Today is the 20th anniversary of two key instruments for the conservation and sustainable use of nature in the EU: the Habitats Directive and LIFE, the EU financing programme for the environment. Twenty years ago, EU Member States unanimously adopted the Habitats Directive to safeguard the most threatened species and habitats across Europe. This was in response to concerns over rapidly declining wildlife and loss of natural habitats, resulting from land-use changes, pollution and urban sprawl. To give species and habitats space to recover, the Directive set up the Natura 2000 network of protected areas and the LIFE financial instrument has provided strategic support to its development.

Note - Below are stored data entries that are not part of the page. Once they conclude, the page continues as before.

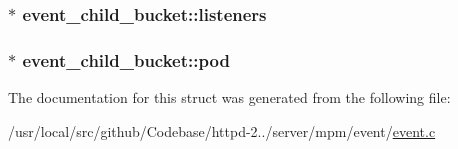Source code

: \subsubsection[{\texorpdfstring{listeners}{listeners}}]{$\ast$ event\+\_\+child\+\_\+bucket\+::listeners}\hypertarget{structevent__child__bucket_ab78166c7d3cbebb370aedf8951336654}{}\label{structevent__child__bucket_ab78166c7d3cbebb370aedf8951336654}
\subsubsection[{\texorpdfstring{pod}{pod}}]{$\ast$ event\+\_\+child\+\_\+bucket\+::pod}\hypertarget{structevent__child__bucket_ab442f245214d6b844979949674946770}{}\label{structevent__child__bucket_ab442f245214d6b844979949674946770}


The documentation for this struct was generated from the following file\+:\begin{DoxyCompactItemize}
\item 
/usr/local/src/github/\+Codebase/httpd-\/2../server/mpm/event/\hyperlink{event_8c}{event.\+c}\end{DoxyCompactItemize}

Two decades after its adoption, the Directive has gone a significant way towards halting the large-scale destruction of our most valuable biodiversity assets, and a number of species and habitats are already showing signs of recovery. The Natura 2000 network contains more than 26,000 protected sites over an area equivalent in size to Germany, Poland and the Czech Republic combined. Almost 18 % of the EU’s territory is now included in the network, along with 200.000 square kilometres of protected areas at sea. Slovenia, for example, has designated over a third of its territory as protected areas.
EU funding for nature conservation has increased in the last 20 years. Adopted at the same time as the Habitats Directive, LIFE has contributed over Eur1.2 billion to the management and restoration of over 2000 Natura 2000 sites across the EU.
LIFE-funded projects are responsible for bringing endangered species back from the brink of extinction, like the Freshwater pearl mussel in Germany and the Czech Republic, the Abruzzo Chamois in Italy, the Hungarian meadow viper and the Spanish Imperial Eagle. LIFE is also supporting the conservation of the fire-bellied toad in Germany, Denmark, Sweden and Latvia.
The large-scale destruction of valuable wildlife-rich habitats has been halted thanks to a great number of practical restoration projects across the EU such as those for protecting sand dunes in Lithuania, cleaning Posidonia beds of alien species in France, as well as restoring the Danube in Austria, the deciduous forest in Sweden, wetlands in the Netherlands, raised bogs in Poland and Denmark. Many of these initiatives have been supported by LIFE.